• Task goal
Identify the lines in the data below that contain "dashboard" and give only how many there are.

• Provided material
::::::::

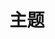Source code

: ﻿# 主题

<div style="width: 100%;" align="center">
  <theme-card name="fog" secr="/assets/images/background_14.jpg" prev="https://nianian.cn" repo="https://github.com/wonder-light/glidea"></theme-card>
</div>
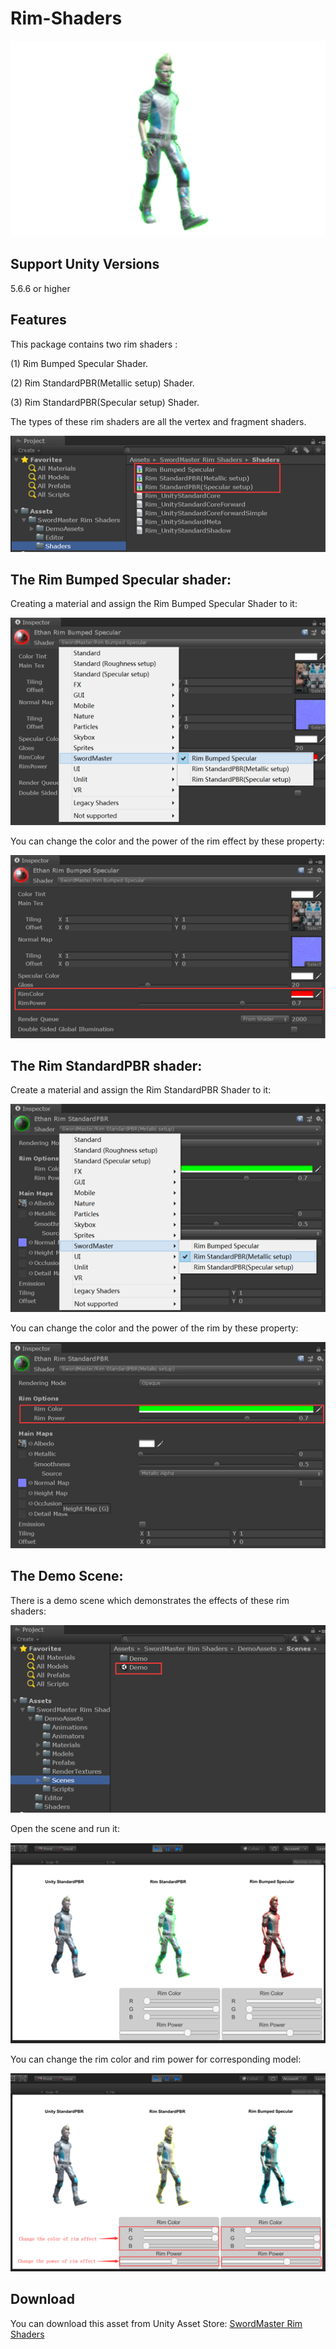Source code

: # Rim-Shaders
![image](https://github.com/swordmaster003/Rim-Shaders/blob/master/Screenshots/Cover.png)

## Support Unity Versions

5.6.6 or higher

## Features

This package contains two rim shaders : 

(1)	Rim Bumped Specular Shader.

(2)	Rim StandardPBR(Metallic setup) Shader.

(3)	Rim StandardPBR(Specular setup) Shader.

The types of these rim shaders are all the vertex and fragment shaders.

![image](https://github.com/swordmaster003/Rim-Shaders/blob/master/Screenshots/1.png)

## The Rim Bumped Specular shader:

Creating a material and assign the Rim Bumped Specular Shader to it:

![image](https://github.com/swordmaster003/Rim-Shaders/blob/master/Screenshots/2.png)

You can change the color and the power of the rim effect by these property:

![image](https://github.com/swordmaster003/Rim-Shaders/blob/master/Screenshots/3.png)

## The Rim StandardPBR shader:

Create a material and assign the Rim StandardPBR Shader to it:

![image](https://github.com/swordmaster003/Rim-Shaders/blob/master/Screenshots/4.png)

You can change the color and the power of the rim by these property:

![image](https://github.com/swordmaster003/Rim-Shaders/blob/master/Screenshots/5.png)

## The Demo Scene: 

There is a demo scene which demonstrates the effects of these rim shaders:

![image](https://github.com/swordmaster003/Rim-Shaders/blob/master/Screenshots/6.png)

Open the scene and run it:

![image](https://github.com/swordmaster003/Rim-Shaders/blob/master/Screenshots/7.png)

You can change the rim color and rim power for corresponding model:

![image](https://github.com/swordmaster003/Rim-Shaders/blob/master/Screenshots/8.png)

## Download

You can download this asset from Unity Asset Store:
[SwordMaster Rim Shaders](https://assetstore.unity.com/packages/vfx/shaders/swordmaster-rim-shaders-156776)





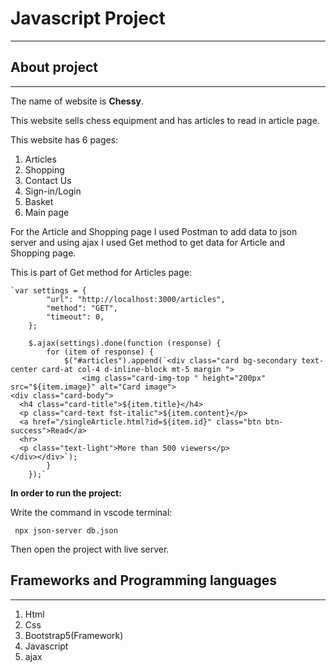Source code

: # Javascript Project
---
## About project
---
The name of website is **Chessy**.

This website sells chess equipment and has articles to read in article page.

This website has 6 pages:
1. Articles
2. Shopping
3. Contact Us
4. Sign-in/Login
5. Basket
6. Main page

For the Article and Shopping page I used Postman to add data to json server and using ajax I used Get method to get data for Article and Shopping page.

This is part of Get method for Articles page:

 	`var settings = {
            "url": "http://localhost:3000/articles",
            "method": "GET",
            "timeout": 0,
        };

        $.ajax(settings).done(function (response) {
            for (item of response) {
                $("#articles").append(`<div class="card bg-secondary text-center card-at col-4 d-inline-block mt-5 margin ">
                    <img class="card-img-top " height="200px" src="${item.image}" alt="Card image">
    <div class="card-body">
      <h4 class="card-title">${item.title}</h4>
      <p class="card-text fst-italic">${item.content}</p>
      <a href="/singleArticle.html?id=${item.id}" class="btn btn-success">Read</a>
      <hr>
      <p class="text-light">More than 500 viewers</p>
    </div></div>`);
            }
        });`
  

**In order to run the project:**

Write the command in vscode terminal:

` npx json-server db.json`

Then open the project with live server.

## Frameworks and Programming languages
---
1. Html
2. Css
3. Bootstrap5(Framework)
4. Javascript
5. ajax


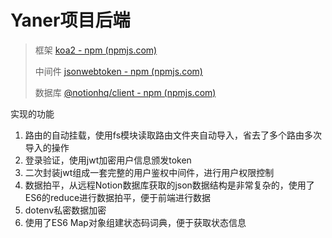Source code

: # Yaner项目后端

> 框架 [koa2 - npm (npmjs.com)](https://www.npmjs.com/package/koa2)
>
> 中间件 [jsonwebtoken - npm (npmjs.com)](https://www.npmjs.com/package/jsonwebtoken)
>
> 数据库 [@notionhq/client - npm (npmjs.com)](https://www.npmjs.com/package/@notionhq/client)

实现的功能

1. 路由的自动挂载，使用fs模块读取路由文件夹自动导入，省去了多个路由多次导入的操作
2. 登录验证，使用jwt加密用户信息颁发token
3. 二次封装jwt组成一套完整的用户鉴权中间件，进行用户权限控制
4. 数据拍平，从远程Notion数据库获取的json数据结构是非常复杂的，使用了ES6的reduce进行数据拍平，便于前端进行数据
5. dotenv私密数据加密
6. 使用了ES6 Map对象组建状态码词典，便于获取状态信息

::::::::

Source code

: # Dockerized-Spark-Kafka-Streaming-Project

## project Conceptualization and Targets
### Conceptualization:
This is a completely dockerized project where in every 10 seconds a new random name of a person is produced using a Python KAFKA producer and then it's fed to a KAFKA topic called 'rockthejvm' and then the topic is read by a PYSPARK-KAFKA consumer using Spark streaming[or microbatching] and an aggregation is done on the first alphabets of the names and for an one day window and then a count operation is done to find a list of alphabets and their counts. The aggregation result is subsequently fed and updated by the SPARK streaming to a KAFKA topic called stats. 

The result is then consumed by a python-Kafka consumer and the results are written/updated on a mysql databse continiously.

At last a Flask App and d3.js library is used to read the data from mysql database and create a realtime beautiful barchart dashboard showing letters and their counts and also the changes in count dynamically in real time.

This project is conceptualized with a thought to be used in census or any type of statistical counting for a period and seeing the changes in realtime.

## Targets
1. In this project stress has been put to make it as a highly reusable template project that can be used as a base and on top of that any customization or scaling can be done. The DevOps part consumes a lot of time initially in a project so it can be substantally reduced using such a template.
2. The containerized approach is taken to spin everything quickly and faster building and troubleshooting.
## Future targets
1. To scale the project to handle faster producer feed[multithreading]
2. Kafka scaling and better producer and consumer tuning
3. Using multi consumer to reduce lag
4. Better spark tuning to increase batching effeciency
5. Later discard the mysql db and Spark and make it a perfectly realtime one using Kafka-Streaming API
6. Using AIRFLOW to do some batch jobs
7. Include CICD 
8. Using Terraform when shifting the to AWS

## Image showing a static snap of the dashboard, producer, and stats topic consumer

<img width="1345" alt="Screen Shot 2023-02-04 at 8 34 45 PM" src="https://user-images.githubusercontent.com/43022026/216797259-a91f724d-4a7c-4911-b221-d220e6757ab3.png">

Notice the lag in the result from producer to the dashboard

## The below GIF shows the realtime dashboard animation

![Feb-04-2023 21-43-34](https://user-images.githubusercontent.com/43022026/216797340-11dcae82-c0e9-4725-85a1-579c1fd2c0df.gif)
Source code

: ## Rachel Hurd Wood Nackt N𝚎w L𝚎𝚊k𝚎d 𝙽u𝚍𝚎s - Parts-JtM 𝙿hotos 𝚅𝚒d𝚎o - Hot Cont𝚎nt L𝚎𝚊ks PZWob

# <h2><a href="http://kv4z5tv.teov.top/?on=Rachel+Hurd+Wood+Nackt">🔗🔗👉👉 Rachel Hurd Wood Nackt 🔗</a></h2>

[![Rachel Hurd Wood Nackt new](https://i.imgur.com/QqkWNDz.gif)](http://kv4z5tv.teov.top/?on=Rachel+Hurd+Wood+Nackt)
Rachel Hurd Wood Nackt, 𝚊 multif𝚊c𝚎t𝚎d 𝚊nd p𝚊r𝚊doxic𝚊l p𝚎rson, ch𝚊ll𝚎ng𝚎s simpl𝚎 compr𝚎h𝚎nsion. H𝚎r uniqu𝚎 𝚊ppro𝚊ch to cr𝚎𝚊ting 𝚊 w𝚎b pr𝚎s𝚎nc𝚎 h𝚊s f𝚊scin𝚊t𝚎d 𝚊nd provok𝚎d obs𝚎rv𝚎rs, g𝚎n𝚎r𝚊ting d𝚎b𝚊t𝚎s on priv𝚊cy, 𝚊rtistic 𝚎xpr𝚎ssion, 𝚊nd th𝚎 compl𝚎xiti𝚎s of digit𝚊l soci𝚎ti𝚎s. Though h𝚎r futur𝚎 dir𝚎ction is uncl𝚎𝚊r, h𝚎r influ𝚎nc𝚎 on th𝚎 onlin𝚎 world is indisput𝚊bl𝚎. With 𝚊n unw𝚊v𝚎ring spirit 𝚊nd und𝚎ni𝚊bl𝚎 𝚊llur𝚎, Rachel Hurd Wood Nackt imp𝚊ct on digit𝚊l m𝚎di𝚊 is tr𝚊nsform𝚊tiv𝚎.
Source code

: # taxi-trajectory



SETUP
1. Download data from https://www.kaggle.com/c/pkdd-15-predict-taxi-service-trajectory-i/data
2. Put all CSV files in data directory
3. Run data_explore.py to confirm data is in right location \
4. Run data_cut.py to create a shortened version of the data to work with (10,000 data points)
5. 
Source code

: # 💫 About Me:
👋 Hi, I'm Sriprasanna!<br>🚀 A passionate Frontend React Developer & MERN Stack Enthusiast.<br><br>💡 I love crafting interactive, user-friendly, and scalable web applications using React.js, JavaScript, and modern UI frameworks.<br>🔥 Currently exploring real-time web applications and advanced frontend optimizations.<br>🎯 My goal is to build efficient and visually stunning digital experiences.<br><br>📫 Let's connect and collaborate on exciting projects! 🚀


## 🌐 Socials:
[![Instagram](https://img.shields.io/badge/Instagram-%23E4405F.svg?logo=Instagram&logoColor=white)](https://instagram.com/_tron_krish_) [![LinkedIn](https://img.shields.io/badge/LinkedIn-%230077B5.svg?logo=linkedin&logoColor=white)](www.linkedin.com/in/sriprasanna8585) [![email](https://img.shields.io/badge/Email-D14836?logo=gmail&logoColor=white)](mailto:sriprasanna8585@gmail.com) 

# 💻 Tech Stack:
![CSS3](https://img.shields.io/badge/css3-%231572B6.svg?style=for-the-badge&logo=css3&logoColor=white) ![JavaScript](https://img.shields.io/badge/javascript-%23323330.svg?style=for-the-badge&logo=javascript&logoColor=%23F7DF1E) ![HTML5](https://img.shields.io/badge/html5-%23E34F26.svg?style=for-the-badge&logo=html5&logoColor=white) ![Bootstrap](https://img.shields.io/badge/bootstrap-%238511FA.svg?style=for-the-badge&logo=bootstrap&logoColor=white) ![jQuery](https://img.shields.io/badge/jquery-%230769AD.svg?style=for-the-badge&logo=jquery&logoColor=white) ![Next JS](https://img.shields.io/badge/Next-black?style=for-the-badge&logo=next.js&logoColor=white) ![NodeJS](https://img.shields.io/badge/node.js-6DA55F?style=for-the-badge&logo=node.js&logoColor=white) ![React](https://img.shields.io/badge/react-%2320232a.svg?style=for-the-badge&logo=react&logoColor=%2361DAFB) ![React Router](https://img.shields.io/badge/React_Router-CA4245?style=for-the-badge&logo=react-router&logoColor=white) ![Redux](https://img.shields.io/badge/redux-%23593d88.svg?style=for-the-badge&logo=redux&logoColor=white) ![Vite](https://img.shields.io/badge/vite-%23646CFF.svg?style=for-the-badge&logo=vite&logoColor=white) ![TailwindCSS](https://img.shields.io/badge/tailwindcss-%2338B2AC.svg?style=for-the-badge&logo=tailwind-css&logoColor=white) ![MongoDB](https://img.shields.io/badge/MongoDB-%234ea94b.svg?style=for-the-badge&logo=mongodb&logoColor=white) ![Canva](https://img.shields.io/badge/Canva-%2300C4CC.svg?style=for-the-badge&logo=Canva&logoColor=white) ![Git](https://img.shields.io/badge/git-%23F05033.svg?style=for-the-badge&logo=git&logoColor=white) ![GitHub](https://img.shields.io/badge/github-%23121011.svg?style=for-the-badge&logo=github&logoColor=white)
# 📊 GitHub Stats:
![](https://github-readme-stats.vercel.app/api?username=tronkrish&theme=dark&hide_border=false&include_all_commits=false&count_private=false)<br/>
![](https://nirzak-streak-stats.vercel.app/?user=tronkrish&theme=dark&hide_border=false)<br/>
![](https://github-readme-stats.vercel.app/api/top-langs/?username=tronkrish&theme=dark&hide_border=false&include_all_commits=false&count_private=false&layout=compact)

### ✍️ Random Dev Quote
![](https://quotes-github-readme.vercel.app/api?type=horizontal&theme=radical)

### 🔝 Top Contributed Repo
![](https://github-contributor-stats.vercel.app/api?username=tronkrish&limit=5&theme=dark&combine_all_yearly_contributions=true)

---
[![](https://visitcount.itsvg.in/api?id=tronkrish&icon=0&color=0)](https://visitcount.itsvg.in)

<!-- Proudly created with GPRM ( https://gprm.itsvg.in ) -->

::::::::

• Response area
4